- _PROBLEM REQUIREMENTS_
Since pictures do not belong in the copy, please repeat every record below exactly without them.

##### RECORDS FOR THIS TASK

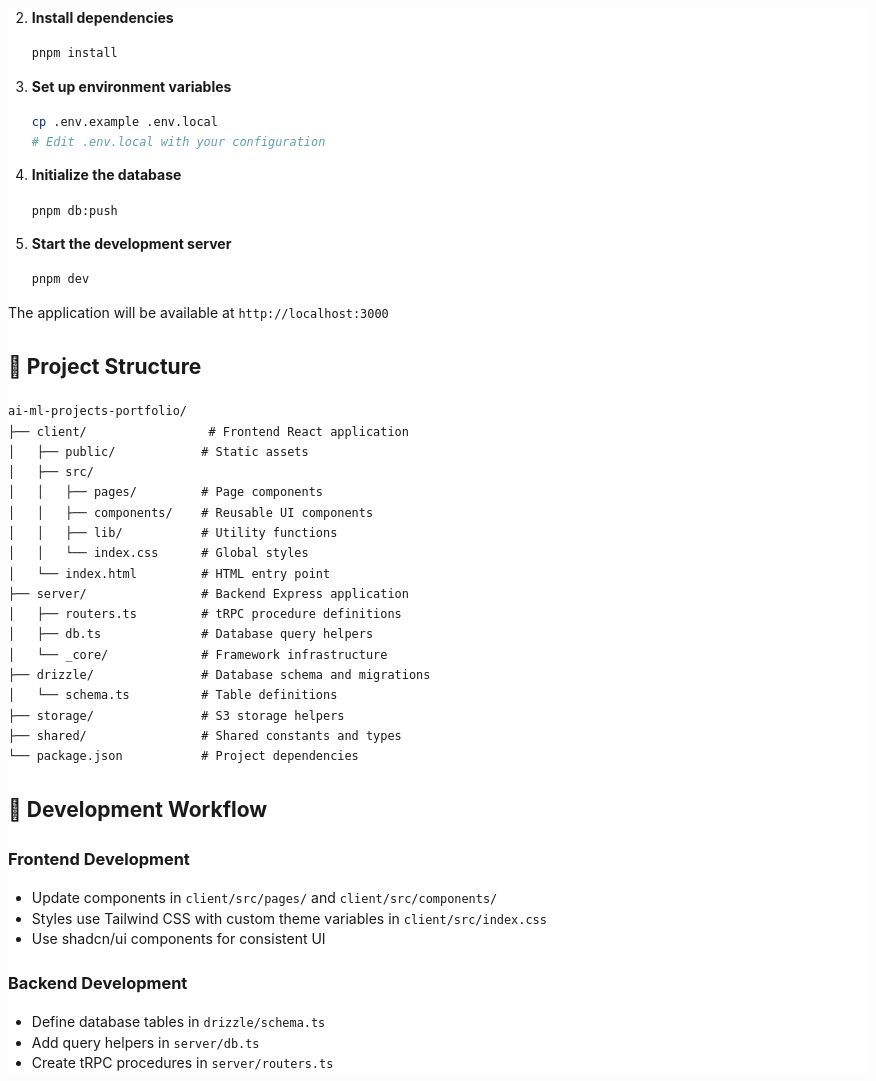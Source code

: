 2. **Install dependencies**
   ```bash
   pnpm install
   ```

3. **Set up environment variables**
   ```bash
   cp .env.example .env.local
   # Edit .env.local with your configuration
   ```

4. **Initialize the database**
   ```bash
   pnpm db:push
   ```

5. **Start the development server**
   ```bash
   pnpm dev
   ```

The application will be available at `http://localhost:3000`

## 📁 Project Structure

```
ai-ml-projects-portfolio/
├── client/                 # Frontend React application
│   ├── public/            # Static assets
│   ├── src/
│   │   ├── pages/         # Page components
│   │   ├── components/    # Reusable UI components
│   │   ├── lib/           # Utility functions
│   │   └── index.css      # Global styles
│   └── index.html         # HTML entry point
├── server/                # Backend Express application
│   ├── routers.ts         # tRPC procedure definitions
│   ├── db.ts              # Database query helpers
│   └── _core/             # Framework infrastructure
├── drizzle/               # Database schema and migrations
│   └── schema.ts          # Table definitions
├── storage/               # S3 storage helpers
├── shared/                # Shared constants and types
└── package.json           # Project dependencies
```

## 🔧 Development Workflow

### Frontend Development
- Update components in `client/src/pages/` and `client/src/components/`
- Styles use Tailwind CSS with custom theme variables in `client/src/index.css`
- Use shadcn/ui components for consistent UI

### Backend Development
- Define database tables in `drizzle/schema.ts`
- Add query helpers in `server/db.ts`
- Create tRPC procedures in `server/routers.ts`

##########

- _TASK RESPONSE_
Source code

: 2. **Install dependencies**
   ```bash
   pnpm install
   ```

3. **Set up environment variables**
   ```bash
   cp .env.example .env.local
   # Edit .env.local with your configuration
   ```

4. **Initialize the database**
   ```bash
   pnpm db:push
   ```

5. **Start the development server**
   ```bash
   pnpm dev
   ```

The application will be available at `http://localhost:3000`

## 📁 Project Structure

```
ai-ml-projects-portfolio/
├── client/                 # Frontend React application
│   ├── public/            # Static assets
│   ├── src/
│   │   ├── pages/         # Page components
│   │   ├── components/    # Reusable UI components
│   │   ├── lib/           # Utility functions
│   │   └── index.css      # Global styles
│   └── index.html         # HTML entry point
├── server/                # Backend Express application
│   ├── routers.ts         # tRPC procedure definitions
│   ├── db.ts              # Database query helpers
│   └── _core/             # Framework infrastructure
├── drizzle/               # Database schema and migrations
│   └── schema.ts          # Table definitions
├── storage/               # S3 storage helpers
├── shared/                # Shared constants and types
└── package.json           # Project dependencies
```

## 🔧 Development Workflow

### Frontend Development
- Update components in `client/src/pages/` and `client/src/components/`
- Styles use Tailwind CSS with custom theme variables in `client/src/index.css`
- Use shadcn/ui components for consistent UI

### Backend Development
- Define database tables in `drizzle/schema.ts`
- Add query helpers in `server/db.ts`
- Create tRPC procedures in `server/routers.ts`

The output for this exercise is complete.